Collins does elaborate on the occasional genetic glitches between humans and chimps. Here’s an insightful example:
“We can also now begin to explain the origins of a tiny fraction of the more mechanical differences between us and our closest relatives, some of which may play crucial roles in our humanness. In one example, a gene for a jaw muscle protein (MYH16) appears to have mutated into a pseudogene in humans. It continues to play a significant role in the development and strength of the jaw muscles in other primates. It is just conceivable that the inactivation of this gene led to a reduction in the mass of the human jaw muscle. Most apes have relatively larger and stronger jaws than we do. Human and ape skulls must, among other things, serve as an anchor for these jaw muscles. It is possible that the development of weaker jaws paradoxically allowed our skulls to expand upward, and accommodate our larger brains. This is clearly speculation, of course, and other genetic changes would be necessary to account for the much larger brain cortex that represents a major component of the difference between humans and chimpanzees.”
The steep polarization of the evolutionists versus the creationists Collins fully acknowledges.
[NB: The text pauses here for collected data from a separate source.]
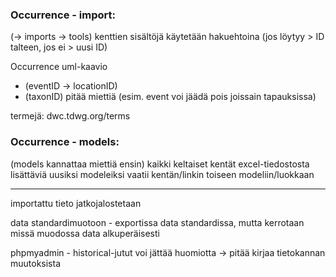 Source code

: ### Occurrence - import:
(-> imports -> tools)
kenttien sisältöjä käytetään hakuehtoina (jos löytyy > ID talteen, jos ei > uusi ID)

Occurrence uml-kaavio
- (eventID -> locationID)
- (taxonID)
pitää miettiä (esim. event voi jäädä pois joissain tapauksissa)

termejä: dwc.tdwg.org/terms

### Occurrence - models: 
(models kannattaa miettiä ensin)
kaikki keltaiset kentät excel-tiedostosta lisättäviä uusiksi modeleiksi
vaatii kentän/linkin toiseen modeliin/luokkaan

-------------

importattu tieto jatkojalostetaan

data standardimuotoon - exportissa data standardissa, mutta kerrotaan missä muodossa data alkuperäisesti

phpmyadmin - historical-jutut voi jättää huomiotta
-> pitää kirjaa tietokannan muutoksista

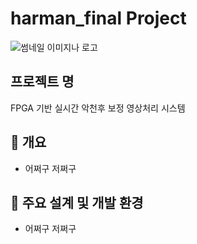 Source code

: # harman_final Project

![썸네일 이미지나 로고](https://your-image-url.com)

## 프로젝트 명
FPGA 기반 실시간 악천후 보정 영상처리 시스템

## 📌 개요
- 어쩌구 저쩌구

## 🚀 주요 설계 및 개발 환경
- 어쩌구 저쩌구

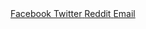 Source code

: <div class="share-box flex-in"> 
    <a href="https://www.facebook.com/sharer/sharer.php?u={{ site.url }}{{site.baseurl}}{{ page.url }}" onclick="window.open(this.href, 'mywin', 'left=20,top=20,width=500,height=500,toolbar=1,resizable=0'); return false;"class = 'facebook share-button' >
      <i class="icon icon-facebook" aria-hidden = 'true'> </i><span> Facebook </span>
    </a>
    <a href="https://twitter.com/intent/tweet?text={{ page.title }}&url={{ site.url }}{{site.baseurl}}{{ page.url }}" onclick="window.open(this.href, 'mywin', 'left=20,top=20,width=500,height=500,toolbar=1,resizable=0'); return false;" class = 'twitter share-button' >
      <i class="icon icon-twitter" aria-hidden = 'true'></i><span> Twitter</span>
    </a>
    <a href="http://www.reddit.com/submit?url={{ site.url }}{{site.baseurl}}{{ page.url }}" onclick="window.open(this.href, 'mywin', 'left=20,top=20,width=900,height=500,toolbar=1,resizable=0'); return false;"  class = 'reddit share-button'>
      <i class="icon icon-reddit" aria-hidden = 'true'></i><span> Reddit</span>
    </a>                     
    <a href="mailto:?subject={{ page.title }}&amp;body=Check out this site {{ site.url }}{{site.baseurl}}{{ page.url }}" class = 'envelope share-button'>
        <i class="icon icon-envelope" aria-hidden = 'true'></i><span> Email</span>
    </a>                              
</div> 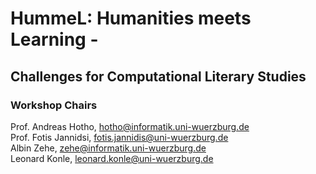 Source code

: # HummeL: Humanities meets Learning - 
## Challenges for Computational Literary Studies



### Workshop Chairs
Prof. Andreas Hotho, hotho@informatik.uni-wuerzburg.de <br/>
Prof. Fotis Jannidsi, fotis.jannidis@uni-wuerzburg.de <br/>
Albin Zehe, zehe@informatik.uni-wuerzburg.de <br/>
Leonard Konle, leonard.konle@uni-wuerzburg.de <br/>




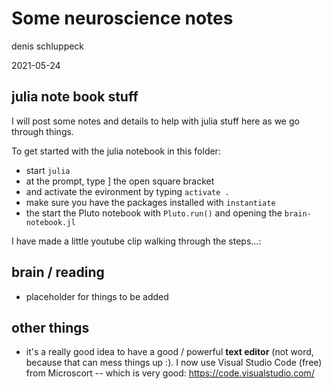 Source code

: # Some neuroscience notes 

denis schluppeck

2021-05-24


## julia note book stuff

I will post some notes and details to help with julia stuff here as we go through things.

To get started with the julia notebook in this folder:

- start `julia`
- at the prompt, type ]   the open square bracket
- and activate the evironment by typing `activate .`
- make sure you have the packages installed with `instantiate` 
- the start the Pluto notebook with `Pluto.run()` and opening the `brain-notebook.jl`

I have made a little youtube clip walking through the steps...: 


## brain / reading

- placeholder for things to be added


## other things

- it's a really good idea to have a good / powerful **text editor** (not word, because that can mess things up :). I now use Visual Studio Code (free) from Microscort -- which is very good:   https://code.visualstudio.com/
Collins also realizes the vast majority of Americans, including scientists, are caught in between these two opposing world views.
The heart of “Language” is heady, and will read like a dissertation for many folks. Collins runs the gamut from St. Augustine to the modern-day atheist, Richard Dawkins, to demonstrate arguments from both sides the great divide.
Collins calls for “a truce in the escalating war between science and spirit.” A war that “has been initiated and intensified by extremists on both sides.”